Task goal:
Would you please transcribe, exactly as written, the lines of the entries below starting at the one that holds "The following workflow" and ending at the one that holds "switch# show ip route table", both included?

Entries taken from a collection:
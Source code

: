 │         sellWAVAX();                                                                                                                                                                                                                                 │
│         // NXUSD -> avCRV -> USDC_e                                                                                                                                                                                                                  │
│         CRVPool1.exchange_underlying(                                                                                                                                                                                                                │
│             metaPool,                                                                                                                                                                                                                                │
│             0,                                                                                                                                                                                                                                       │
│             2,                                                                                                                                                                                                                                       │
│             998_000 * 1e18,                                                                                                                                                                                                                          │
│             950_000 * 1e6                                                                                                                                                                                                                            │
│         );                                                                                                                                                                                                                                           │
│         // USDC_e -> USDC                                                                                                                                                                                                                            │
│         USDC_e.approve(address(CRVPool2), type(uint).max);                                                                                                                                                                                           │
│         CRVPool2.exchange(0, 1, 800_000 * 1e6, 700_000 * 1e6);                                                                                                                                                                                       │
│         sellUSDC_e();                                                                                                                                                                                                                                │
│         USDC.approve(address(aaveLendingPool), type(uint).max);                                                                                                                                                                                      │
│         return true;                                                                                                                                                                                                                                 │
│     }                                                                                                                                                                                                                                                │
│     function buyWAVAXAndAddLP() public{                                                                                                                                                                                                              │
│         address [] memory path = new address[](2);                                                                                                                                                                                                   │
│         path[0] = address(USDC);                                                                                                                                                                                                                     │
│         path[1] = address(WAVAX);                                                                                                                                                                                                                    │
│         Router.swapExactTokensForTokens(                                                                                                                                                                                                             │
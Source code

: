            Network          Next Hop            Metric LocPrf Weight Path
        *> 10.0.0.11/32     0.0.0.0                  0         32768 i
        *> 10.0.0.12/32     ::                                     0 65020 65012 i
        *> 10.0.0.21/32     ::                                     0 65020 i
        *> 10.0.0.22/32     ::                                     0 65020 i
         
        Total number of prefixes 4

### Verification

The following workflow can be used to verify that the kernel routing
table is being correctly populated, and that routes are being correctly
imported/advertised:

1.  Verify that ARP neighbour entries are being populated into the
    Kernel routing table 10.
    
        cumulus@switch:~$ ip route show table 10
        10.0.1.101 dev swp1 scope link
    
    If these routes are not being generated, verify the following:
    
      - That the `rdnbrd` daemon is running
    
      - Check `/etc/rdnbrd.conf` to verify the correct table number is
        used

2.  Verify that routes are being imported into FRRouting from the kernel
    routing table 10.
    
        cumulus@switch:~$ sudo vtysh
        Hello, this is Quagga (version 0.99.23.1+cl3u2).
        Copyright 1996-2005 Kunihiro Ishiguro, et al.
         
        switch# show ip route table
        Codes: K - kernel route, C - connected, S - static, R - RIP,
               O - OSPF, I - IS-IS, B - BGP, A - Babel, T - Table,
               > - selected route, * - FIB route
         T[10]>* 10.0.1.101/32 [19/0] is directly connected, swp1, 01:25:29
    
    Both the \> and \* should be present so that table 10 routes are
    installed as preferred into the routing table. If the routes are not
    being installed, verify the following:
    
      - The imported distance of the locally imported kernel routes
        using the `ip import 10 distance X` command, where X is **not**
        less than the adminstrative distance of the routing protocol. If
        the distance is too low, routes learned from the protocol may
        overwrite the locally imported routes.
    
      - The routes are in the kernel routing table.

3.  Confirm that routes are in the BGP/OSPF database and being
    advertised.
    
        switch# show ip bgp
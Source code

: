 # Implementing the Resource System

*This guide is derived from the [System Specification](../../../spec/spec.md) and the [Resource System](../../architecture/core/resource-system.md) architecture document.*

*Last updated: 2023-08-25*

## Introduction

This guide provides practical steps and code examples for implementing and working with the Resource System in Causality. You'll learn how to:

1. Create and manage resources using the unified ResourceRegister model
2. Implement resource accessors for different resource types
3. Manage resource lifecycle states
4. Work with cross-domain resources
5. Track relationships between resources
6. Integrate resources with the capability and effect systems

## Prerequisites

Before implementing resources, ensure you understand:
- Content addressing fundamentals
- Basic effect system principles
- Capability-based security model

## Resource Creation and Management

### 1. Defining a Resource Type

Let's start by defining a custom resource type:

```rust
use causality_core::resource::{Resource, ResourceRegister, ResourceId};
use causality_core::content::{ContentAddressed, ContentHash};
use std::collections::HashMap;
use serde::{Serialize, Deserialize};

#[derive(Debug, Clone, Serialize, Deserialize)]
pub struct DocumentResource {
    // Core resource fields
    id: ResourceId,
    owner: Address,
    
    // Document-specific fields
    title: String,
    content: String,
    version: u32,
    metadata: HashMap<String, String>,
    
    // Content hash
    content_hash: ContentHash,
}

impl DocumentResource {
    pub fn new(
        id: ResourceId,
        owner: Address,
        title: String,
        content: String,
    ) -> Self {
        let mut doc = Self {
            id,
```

Written response:
The following workflow can be used to verify that the kernel routing
table is being correctly populated, and that routes are being correctly
imported/advertised:

1.  Verify that ARP neighbour entries are being populated into the
    Kernel routing table 10.
    
        cumulus@switch:~$ ip route show table 10
        10.0.1.101 dev swp1 scope link
    
    If these routes are not being generated, verify the following:
    
      - That the `rdnbrd` daemon is running
    
      - Check `/etc/rdnbrd.conf` to verify the correct table number is
        used

2.  Verify that routes are being imported into FRRouting from the kernel
    routing table 10.
    
        cumulus@switch:~$ sudo vtysh
        Hello, this is Quagga (version 0.99.23.1+cl3u2).
        Copyright 1996-2005 Kunihiro Ishiguro, et al.
         
        switch# show ip route table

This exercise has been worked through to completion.